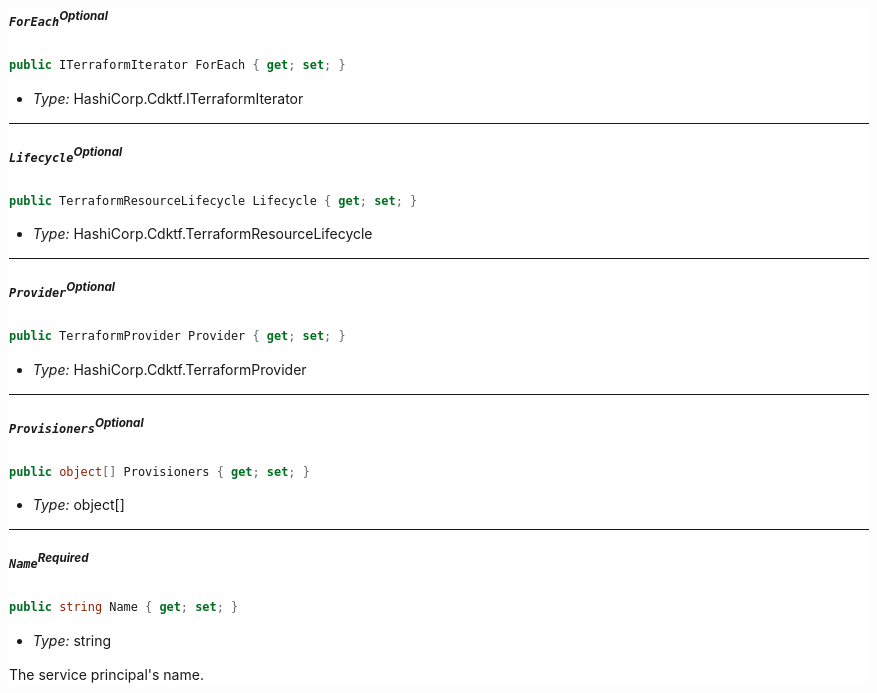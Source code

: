 
##### `ForEach`<sup>Optional</sup> <a name="ForEach" id="@cdktf/provider-hcp.servicePrincipal.ServicePrincipalConfig.property.forEach"></a>

```csharp
public ITerraformIterator ForEach { get; set; }
```

- *Type:* HashiCorp.Cdktf.ITerraformIterator

---

##### `Lifecycle`<sup>Optional</sup> <a name="Lifecycle" id="@cdktf/provider-hcp.servicePrincipal.ServicePrincipalConfig.property.lifecycle"></a>

```csharp
public TerraformResourceLifecycle Lifecycle { get; set; }
```

- *Type:* HashiCorp.Cdktf.TerraformResourceLifecycle

---

##### `Provider`<sup>Optional</sup> <a name="Provider" id="@cdktf/provider-hcp.servicePrincipal.ServicePrincipalConfig.property.provider"></a>

```csharp
public TerraformProvider Provider { get; set; }
```

- *Type:* HashiCorp.Cdktf.TerraformProvider

---

##### `Provisioners`<sup>Optional</sup> <a name="Provisioners" id="@cdktf/provider-hcp.servicePrincipal.ServicePrincipalConfig.property.provisioners"></a>

```csharp
public object[] Provisioners { get; set; }
```

- *Type:* object[]

---

##### `Name`<sup>Required</sup> <a name="Name" id="@cdktf/provider-hcp.servicePrincipal.ServicePrincipalConfig.property.name"></a>

```csharp
public string Name { get; set; }
```

- *Type:* string

The service principal's name.
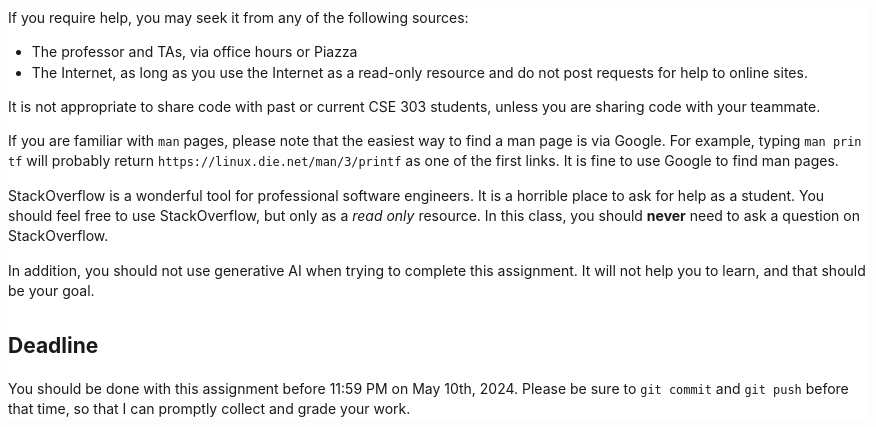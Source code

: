 If you require help, you may seek it from any of the following sources:

* The professor and TAs, via office hours or Piazza
* The Internet, as long as you use the Internet as a read-only resource and
  do not post requests for help to online sites.

It is not appropriate to share code with past or current CSE 303 students,
unless you are sharing code with your teammate.

If you are familiar with `man` pages, please note that the easiest way to
find a man page is via Google.  For example, typing `man printf` will
probably return `https://linux.die.net/man/3/printf` as one of the first
links.  It is fine to use Google to find man pages.

StackOverflow is a wonderful tool for professional software engineers.  It is
a horrible place to ask for help as a student.  You should feel free to use
StackOverflow, but only as a *read only* resource.  In this class, you should
**never** need to ask a question on StackOverflow.

In addition, you should not use generative AI when trying to complete this
assignment.  It will not help you to learn, and that should be your goal.

## Deadline

You should be done with this assignment before 11:59 PM on May 10th, 2024.
Please be sure to `git commit` and `git push` before that time, so that I can
promptly collect and grade your work.
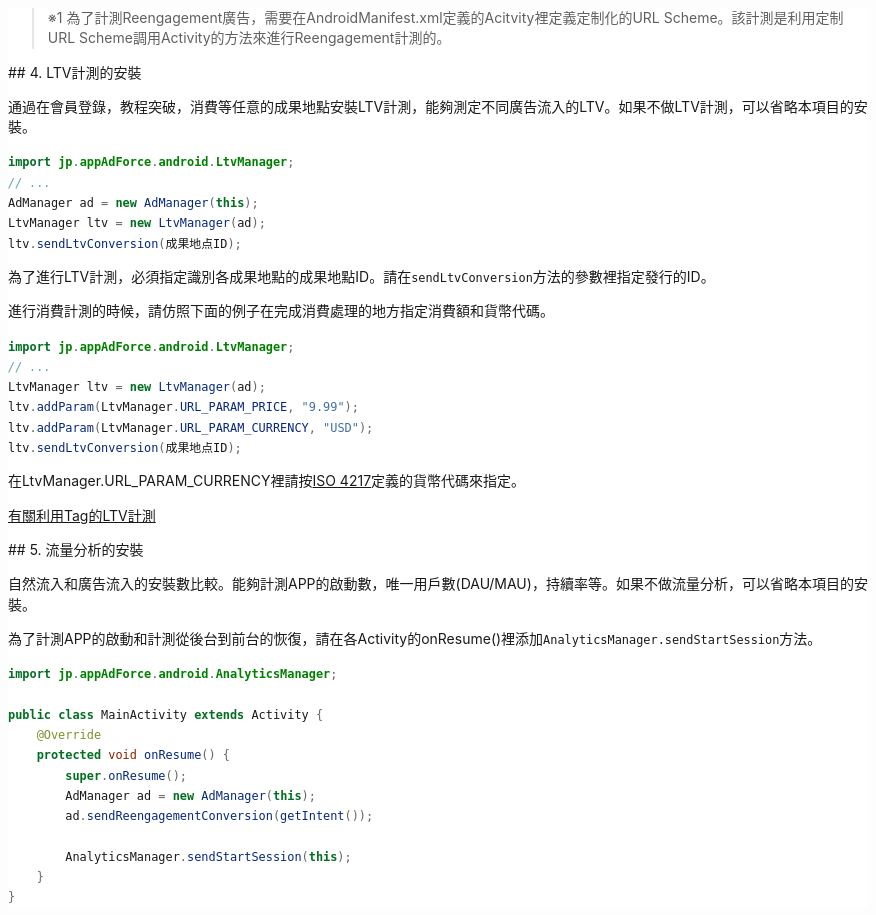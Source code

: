 > ※1 為了計測Reengagement廣告，需要在AndroidManifest.xml定義的Acitvity裡定義定制化的URL Scheme。該計測是利用定制URL Scheme調用Activity的方法來進行Reengagement計測的。

<div id="tracking_ltv"></div>
## 4. LTV計測的安裝

通過在會員登錄，教程突破，消費等任意的成果地點安裝LTV計測，能夠測定不同廣告流入的LTV。如果不做LTV計測，可以省略本項目的安裝。

```java
import jp.appAdForce.android.LtvManager;
// ...
AdManager ad = new AdManager(this);
LtvManager ltv = new LtvManager(ad);
ltv.sendLtvConversion(成果地点ID);
```

為了進行LTV計測，必須指定識別各成果地點的成果地點ID。請在`sendLtvConversion`方法的參數裡指定發行的ID。

進行消費計測的時候，請仿照下面的例子在完成消費處理的地方指定消費額和貨幣代碼。


```java
import jp.appAdForce.android.LtvManager;
// ...
LtvManager ltv = new LtvManager(ad);
ltv.addParam(LtvManager.URL_PARAM_PRICE, "9.99");
ltv.addParam(LtvManager.URL_PARAM_CURRENCY, "USD");
ltv.sendLtvConversion(成果地点ID);
```

在LtvManager.URL_PARAM_CURRENCY裡請按[ISO 4217](http://ja.wikipedia.org/wiki/ISO_4217)定義的貨幣代碼來指定。

[有關利用Tag的LTV計測](./doc/ltv_browser/README.md)

<div id="tracking_analytics"></div>
## 5. 流量分析的安裝

自然流入和廣告流入的安裝數比較。能夠計測APP的啟動數，唯一用戶數(DAU/MAU)，持續率等。如果不做流量分析，可以省略本項目的安裝。

為了計測APP的啟動和計測從後台到前台的恢復，請在各Activity的onResume()裡添加`AnalyticsManager.sendStartSession`方法。

```java
import jp.appAdForce.android.AnalyticsManager;

public class MainActivity extends Activity {
	@Override
	protected void onResume() {
		super.onResume();
		AdManager ad = new AdManager(this);
		ad.sendReengagementConversion(getIntent());

		AnalyticsManager.sendStartSession(this);
	}
}
```
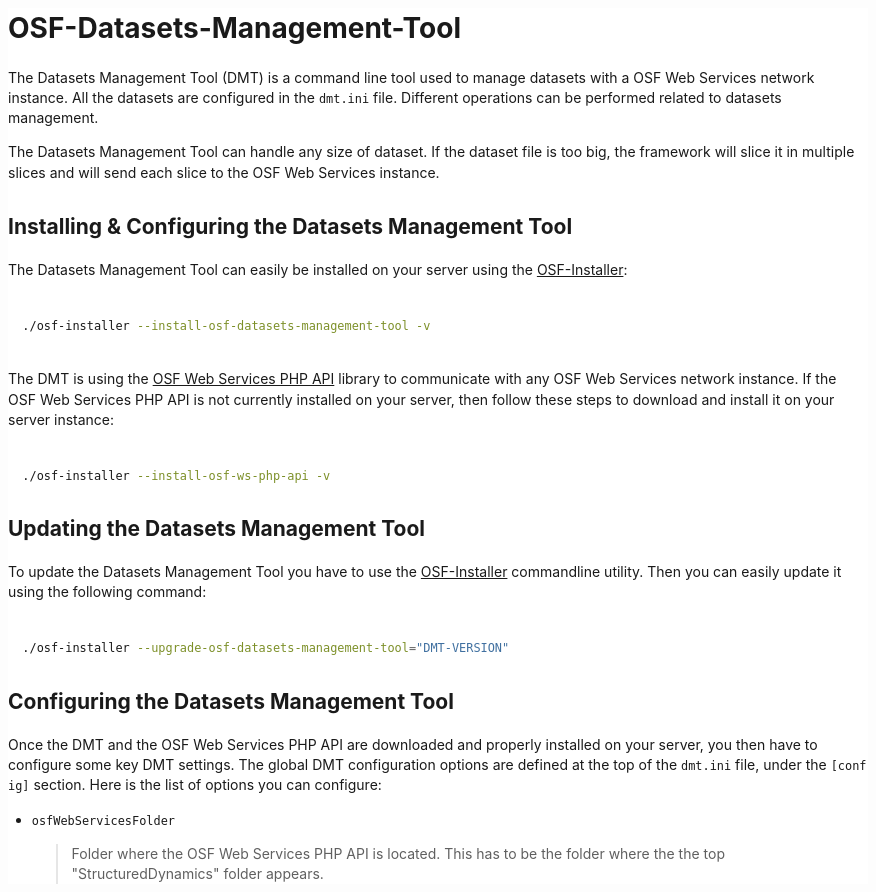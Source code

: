 OSF-Datasets-Management-Tool
===========================================

The Datasets Management Tool (DMT) is a command line tool used to manage datasets with a OSF Web Services network instance. All the datasets are configured in the `dmt.ini` file. Different operations can be performed related to datasets management.

The Datasets Management Tool can handle any size of dataset. If the dataset file is too big, the framework will slice it in multiple slices and will send each slice to the OSF Web Services instance.

Installing & Configuring the Datasets Management Tool
-----------------------------------------------------

The Datasets Management Tool can easily be installed on your server using the [OSF-Installer](https://github.com/structureddynamics/Open-Semantic-Framework-Installer):

```bash

  ./osf-installer --install-osf-datasets-management-tool -v
  
```

The DMT is using the [OSF Web Services PHP API](https://github.com/structureddynamics/OSF-Web-Services-PHP-API) library to communicate with any OSF Web Services network instance. If the OSF Web Services PHP API is not currently installed on your server, then follow these steps to download and install it on your server instance:

```bash

  ./osf-installer --install-osf-ws-php-api -v 

```

Updating the Datasets Management Tool
-------------------------------------

To update the Datasets Management Tool you have to use the [OSF-Installer](https://github.com/structureddynamics/Open-Semantic-Framework-Installer) commandline utility. Then you can easily update it using the following command:

```bash

  ./osf-installer --upgrade-osf-datasets-management-tool="DMT-VERSION" 

```

Configuring the Datasets Management Tool
----------------------------------------

Once the DMT and the OSF Web Services PHP API are downloaded and properly installed on your server, you then have to configure some key DMT settings. The global DMT configuration options are defined at the top of the `dmt.ini` file, under the `[config]` section. Here is the list of options you can configure:

*   `osfWebServicesFolder`

    > Folder where the OSF Web Services PHP API is located. This has to be the folder where the 
    > the top "StructuredDynamics" folder appears.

☆ ☆ ☆ ☆

YOUR INSTRUCTIONS » Could you copy each line in the listing above that includes the word "public"?

WRITTEN ANSWER »
public ITerraformIterator ForEach { get; set; }
public TerraformResourceLifecycle Lifecycle { get; set; }
public TerraformProvider Provider { get; set; }
public object[] Provisioners { get; set; }
public string Name { get; set; }
public class MainActivity extends Activity {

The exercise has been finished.